I think that's a good enough comparison -- 600% speedup?
|
msg5511 (view) |
Author: gwern |
Date: 2008-08-14.17:34:38 |
|
I recently converted a up-to-date GHC repo to darcs-2 format. Here's a timing
with the original:
gwern@craft:16593~/bin/ghc>time =darcs query repo
[ 1:30PM]
Type: darcs
Show: Repo "/home/gwern/bin/ghc" [FixFilePath "/home/gwern/bin/ghc"
"",Verbose] (RF [["darcs-1.0"]]) (DarcsRepository (PlainPristine
"_darcs/pristine") thisrepo:/home/gwern/bin/ghc
cache:/home/gwern/.darcs/cache
)
Format: darcs-1.0
Root: /home/gwern/bin/ghc
Pristine: PlainPristine "_darcs/pristine"
Cache: thisrepo:/home/gwern/bin/ghc, cache:/home/gwern/.darcs/cache
boringfile Pref: .darcs-boring
Default Remote: http://darcs.haskell.org/ghc
Num Patches: 19263
=darcs query repo 0.05s user 0.02s system 32% cpu 0.209 total
gwern@craft:16589~/bin/ghc>time =darcs whatsnew
[ 1:29PM]
diffing dir...
binary ./WindowsInstaller/Glasgow\32\Haskell\32\Compiler.ism
rmfile ./WindowsInstaller/Glasgow\32\Haskell\32\Compiler.ism
=darcs whatsnew 0.04s user 0.01s system 44% cpu 0.107 total
Okay, that's good. No one can complain about a 0.1s whatsnew.
On the converted repo:
gwern@craft:16597~/bin/ghc-darcs2>time =darcs query repo
[ 1:31PM]
Type: darcs
Show: Repo "/home/gwern/bin/ghc-darcs2" [FixFilePath
"/home/gwern/bin/ghc-darcs2" "",Verbose] (RF [["hashed"],["darcs-2"]])
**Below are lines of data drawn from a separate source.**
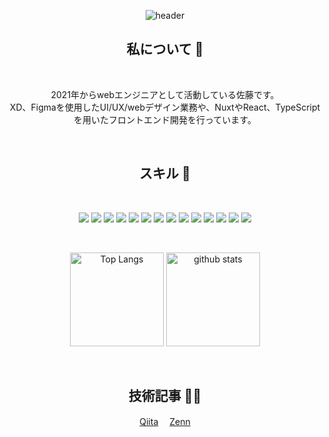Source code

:<div align="center">

![header](https://capsule-render.vercel.app/api?type=waving&color=auto&height=250&section=header&text=👋%20初めまして!%20&fontSize=30&fontAlignY=38)

<h2>私について 🤝</h2>
&thinsp;

 <p>
    2021年からwebエンジニアとして活動している佐藤です。<br>
    XD、Figmaを使用したUI/UX/webデザイン業務や、NuxtやReact、TypeScriptを用いたフロントエンド開発を行っています。
</p>

&thinsp;

<h2>スキル 🚀</h2>
&thinsp;

![](https://img.shields.io/badge/HTML-E34F26?style=for-the-badge&logo=html5&logoColor=white) ![](https://img.shields.io/badge/CSS-1572B6?style=for-the-badge&logo=CSS3&logoColor=white) ![](https://img.shields.io/badge/Javascript-F7DF1E?style=for-the-badge&logo=Javascript&logoColor=black) ![](https://img.shields.io/badge/Typescript-3178C6?style=for-the-badge&logo=Typescript&logoColor=white) ![](https://img.shields.io/badge/React-61DAFB?style=for-the-badge&logo=React&logoColor=white) ![](https://img.shields.io/badge/React_Native-61DAFB?style=for-the-badge&logo=React&logoColor=white) ![](https://img.shields.io/badge/Redux_Toolkit-764ABC?style=for-the-badge&logo=Redux&logoColor=white) ![](https://img.shields.io/badge/Vue-4FC08D?style=for-the-badge&logo=Vue.js&logoColor=white) ![](https://img.shields.io/badge/Nuxt-319795?style=for-the-badge&logo=Nuxt.js&logoColor=white) ![](https://img.shields.io/badge/Vuetify-1867C0?style=for-the-badge&logo=Vuetify&logoColor=white) ![](https://img.shields.io/badge/ChakraUI-319795?style=for-the-badge&logo=chakraui&logoColor=white) ![](https://img.shields.io/badge/wordpress-21759B?style=for-the-badge&logo=wordpress&logoColor=white) ![](https://img.shields.io/badge/tailwindcss-06B6D4?style=for-the-badge&logo=tailwindcss&logoColor=white) ![](https://img.shields.io/badge/next-06B6D4?style=for-the-badge&logo=next.js&logoColor=white)

&thinsp;

<p align="center"> 
  <img alt="Top Langs" height="150px" src="https://github-readme-stats.vercel.app/api/top-langs/?username=m-sato96&layout=compact" />
  <img alt="github stats" height="150px"  src="https://github-readme-stats.vercel.app/api?username=m-sato96&show_icons=true" />
</p>

&thinsp;

<h2>技術記事 ✍🏻</h2>
&thinsp;
<a href="https://qiita.com/__knm__" target="_blank" rel="noopener noreferrer">Qiita</a>　
<a  href="https://zenn.dev/knm" target="_blank" rel="noopener noreferrer">Zenn</a>
&thinsp;

</div>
(DarcsRepository HashedPristine thisrepo:/home/gwern/bin/ghc-darcs2
cache:/home/gwern/.darcs/cache
)
Format: hashed, darcs-2
Root: /home/gwern/bin/ghc-darcs2
Pristine: HashedPristine
Cache: thisrepo:/home/gwern/bin/ghc-darcs2, cache:/home/gwern/.darcs/cache
Num Patches: 19263
=darcs query repo 0.21s user 0.02s system 72% cpu 0.310 total
gwern@craft:16600~/bin/ghc-darcs2>time =darcs whatsnew
[ 1:31PM]
diffing dir...
binary ./WindowsInstaller/Glasgow\32\Haskell\32\Compiler.ism
rmfile ./WindowsInstaller/Glasgow\32\Haskell\32\Compiler.ism
=darcs whatsnew 0.10s user 0.03s system 55% cpu 0.236 total
I would be more concerned about this doubling of time, if the base weren't so
small. :)
The important thing is that I'm on a 64-bit Ubuntu Heron, so I avoid the
mentioned file bug. I don't think Windows has anything to do with it; so I agree
with Mornfall here.
Given this major performance regression - and also the bug with mixing -profile
and -threaded - telling people to avoid 6.8.2 in favor of 6.8.3 is starting to
sound really good to me (as opposed to doing funky FFI stuff and also
complicating the autoconf stuff even further).
|
msg5879 (view) |
Author: markstos |
Date: 2008-09-01.21:48:01 |
|
I'm not sure how helpful this is, but I filled a GHC bug with Ubuntu regarding
6.8.2:
https://bugs.launchpad.net/ubuntu/+source/ghc6/+bug/263773
|
msg5883 (view) |
Author: markstos |
Date: 2008-09-02.18:48:12 |
|
Ubuntu is taking the GHC bug report seriously, but they are on the fence about
whether they can get it done in time for Intreprid, due to manpower. Is there
anyone from the darcs camp that could help? And could a Haskeller pass this on
to the Haskell community, since it affects all GHC uses, and not just darcs?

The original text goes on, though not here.